In the UK, the year has been dominated by a limited economic recovery and the general election in May, with speculation about what that might mean for public services.The only question was, how big will the cuts be? Even once the Conservative-Liberal Coalition formed, months passed before the cuts in public spending began to take shape affecting nearly every area of public life. What this means for public service commissioners and managers is that service design might be reframed urgently as "how can we do more for less?", with additional pressure to be more transparent and accountable.

But into this mix came a new term - the big society (experimenting with lower case here as a form of resistance) - which is still to be fully defined although this early articulation of the vision remains useful.
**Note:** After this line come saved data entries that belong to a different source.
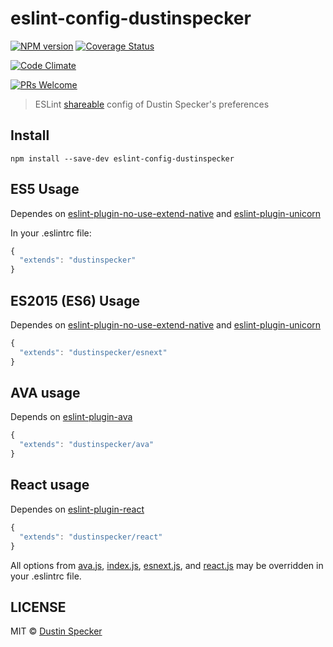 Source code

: # eslint-config-dustinspecker
[![NPM version](https://badge.fury.io/js/eslint-config-dustinspecker.svg)](https://badge.fury.io/js/eslint-config-dustinspecker)
[![Coverage Status](https://img.shields.io/coveralls/dustinspecker/eslint-config-dustinspecker.svg)](https://coveralls.io/r/dustinspecker/eslint-config-dustinspecker?branch=main)

[![Code Climate](https://codeclimate.com/github/dustinspecker/eslint-config-dustinspecker/badges/gpa.svg)](https://codeclimate.com/github/dustinspecker/eslint-config-dustinspecker)

[![PRs Welcome](https://img.shields.io/badge/PRs-welcome-brightgreen.svg?style=flat-square)](http://makeapullrequest.com)

> ESLint [shareable](http://eslint.org/docs/developer-guide/shareable-configs.html) config of Dustin Specker's preferences

## Install
```
npm install --save-dev eslint-config-dustinspecker
```

## ES5 Usage

Dependes on [eslint-plugin-no-use-extend-native](https://github.com/dustinspecker/eslint-plugin-no-use-extend-native) and [eslint-plugin-unicorn](https://github.com/sindresorhus/eslint-plugin-unicorn)

In your .eslintrc file:
```javascript
{
  "extends": "dustinspecker"
}
```

## ES2015 (ES6) Usage

Dependes on [eslint-plugin-no-use-extend-native](https://github.com/dustinspecker/eslint-plugin-no-use-extend-native) and [eslint-plugin-unicorn](https://github.com/sindresorhus/eslint-plugin-unicorn)

```javascript
{
  "extends": "dustinspecker/esnext"
}
```

## AVA usage

Depends on [eslint-plugin-ava](https://github.com/sindresorhus/eslint-plugin-ava)

```javascript
{
  "extends": "dustinspecker/ava"
}
```

## React usage

Dependes on [eslint-plugin-react](https://github.com/yannickcr/eslint-plugin-react)

```javascript
{
  "extends": "dustinspecker/react"
}
```

All options from [ava.js](ava.js), [index.js](index.js), [esnext.js](esnext.js), and [react.js](react.js) may be overridden in your .eslintrc file.

## LICENSE
MIT © [Dustin Specker](https://github.com/dustinspecker)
Since the big society is supposed all about local empowerment, innovation and new ways of doing things, this would seem to be an opportunity for designers, especially service designers but I think it is slightly to early to tell. There are various efforts to understand these developments and seize on this as opportunity for professional design. The Design Council, Institute for Government and NESTA hosted seminars discussing different aspects of the big society, while a review of DOTT Cornwall's work, which has seen the application of design processes and methods to a range of socio-economic issues in Cornwall, proposed this work as an example of big society in action. But is (service) design ready to take these issues? One person I interviewed, responsible for local government services, saw designerly design as a way of achieving innovation - but a key issue for him was the capacity of the organisation to understand its value. The question of the value of design, including service design, will remain an important one for the next year, something that was a key part of the conversation at the Design Management Institute conference in London.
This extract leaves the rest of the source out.